## Aim of the exercise
From the records below, print exactly the lines starting at the one containing "Prior to generating" and ending at the one containing "0.3021 & 0.3035", ends included, and nothing else.

%%

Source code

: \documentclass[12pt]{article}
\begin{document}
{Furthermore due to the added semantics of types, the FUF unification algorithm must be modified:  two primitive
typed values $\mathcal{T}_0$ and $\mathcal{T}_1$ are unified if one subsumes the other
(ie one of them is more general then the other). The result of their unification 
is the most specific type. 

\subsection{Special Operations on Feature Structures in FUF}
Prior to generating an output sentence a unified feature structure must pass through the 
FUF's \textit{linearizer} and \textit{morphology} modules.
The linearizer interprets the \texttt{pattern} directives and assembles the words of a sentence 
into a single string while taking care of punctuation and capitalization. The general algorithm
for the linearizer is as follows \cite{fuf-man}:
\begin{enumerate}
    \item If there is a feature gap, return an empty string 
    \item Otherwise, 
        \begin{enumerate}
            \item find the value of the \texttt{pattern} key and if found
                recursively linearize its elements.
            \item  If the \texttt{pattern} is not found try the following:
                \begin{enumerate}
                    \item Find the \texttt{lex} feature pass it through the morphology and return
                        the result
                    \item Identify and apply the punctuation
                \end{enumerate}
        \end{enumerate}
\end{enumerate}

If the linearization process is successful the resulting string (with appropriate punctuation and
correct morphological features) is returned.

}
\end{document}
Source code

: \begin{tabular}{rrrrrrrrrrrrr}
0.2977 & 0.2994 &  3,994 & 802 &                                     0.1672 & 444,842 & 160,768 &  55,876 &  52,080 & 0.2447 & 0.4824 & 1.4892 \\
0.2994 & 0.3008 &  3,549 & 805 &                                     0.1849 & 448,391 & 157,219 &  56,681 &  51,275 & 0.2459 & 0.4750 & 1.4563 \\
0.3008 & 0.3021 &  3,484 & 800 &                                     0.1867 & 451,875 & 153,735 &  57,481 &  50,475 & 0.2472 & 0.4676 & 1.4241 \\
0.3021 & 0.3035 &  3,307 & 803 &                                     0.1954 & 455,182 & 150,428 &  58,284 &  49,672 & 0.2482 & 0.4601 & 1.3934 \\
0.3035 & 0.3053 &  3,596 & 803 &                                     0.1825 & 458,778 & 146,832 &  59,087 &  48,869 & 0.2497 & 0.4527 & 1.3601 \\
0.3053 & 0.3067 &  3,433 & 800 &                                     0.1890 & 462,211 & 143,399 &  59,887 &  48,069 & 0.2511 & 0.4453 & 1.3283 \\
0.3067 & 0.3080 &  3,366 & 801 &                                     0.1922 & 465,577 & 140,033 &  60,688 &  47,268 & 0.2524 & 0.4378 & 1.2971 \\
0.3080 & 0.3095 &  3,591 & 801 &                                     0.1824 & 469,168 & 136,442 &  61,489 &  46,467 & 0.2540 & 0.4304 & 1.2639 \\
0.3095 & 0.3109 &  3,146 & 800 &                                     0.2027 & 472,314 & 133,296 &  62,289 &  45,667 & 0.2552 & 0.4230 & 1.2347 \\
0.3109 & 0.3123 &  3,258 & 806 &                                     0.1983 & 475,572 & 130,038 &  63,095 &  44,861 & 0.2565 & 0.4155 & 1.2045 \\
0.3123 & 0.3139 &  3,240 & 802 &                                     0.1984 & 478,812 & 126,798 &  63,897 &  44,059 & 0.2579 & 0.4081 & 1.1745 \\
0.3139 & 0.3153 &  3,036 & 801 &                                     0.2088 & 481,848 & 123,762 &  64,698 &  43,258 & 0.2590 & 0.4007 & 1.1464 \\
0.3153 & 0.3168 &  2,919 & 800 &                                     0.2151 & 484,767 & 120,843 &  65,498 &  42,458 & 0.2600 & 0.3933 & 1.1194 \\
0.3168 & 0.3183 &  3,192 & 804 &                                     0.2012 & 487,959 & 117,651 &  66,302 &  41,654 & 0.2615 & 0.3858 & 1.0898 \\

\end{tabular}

%%

## Exercise response
Prior to generating an output sentence a unified feature structure must pass through the 
FUF's \textit{linearizer} and \textit{morphology} modules.
The linearizer interprets the \texttt{pattern} directives and assembles the words of a sentence 
into a single string while taking care of punctuation and capitalization. The general algorithm
for the linearizer is as follows \cite{fuf-man}:
\begin{enumerate}
    \item If there is a feature gap, return an empty string 
    \item Otherwise, 
        \begin{enumerate}
            \item find the value of the \texttt{pattern} key and if found
                recursively linearize its elements.
            \item  If the \texttt{pattern} is not found try the following:
                \begin{enumerate}
                    \item Find the \texttt{lex} feature pass it through the morphology and return
                        the result
                    \item Identify and apply the punctuation
                \end{enumerate}
        \end{enumerate}
\end{enumerate}

If the linearization process is successful the resulting string (with appropriate punctuation and
correct morphological features) is returned.

}
\end{document}
Source code

: \begin{tabular}{rrrrrrrrrrrrr}
0.2977 & 0.2994 &  3,994 & 802 &                                     0.1672 & 444,842 & 160,768 &  55,876 &  52,080 & 0.2447 & 0.4824 & 1.4892 \\
0.2994 & 0.3008 &  3,549 & 805 &                                     0.1849 & 448,391 & 157,219 &  56,681 &  51,275 & 0.2459 & 0.4750 & 1.4563 \\
0.3008 & 0.3021 &  3,484 & 800 &                                     0.1867 & 451,875 & 153,735 &  57,481 &  50,475 & 0.2472 & 0.4676 & 1.4241 \\
0.3021 & 0.3035 &  3,307 & 803 &                                     0.1954 & 455,182 & 150,428 &  58,284 &  49,672 & 0.2482 & 0.4601 & 1.3934 \\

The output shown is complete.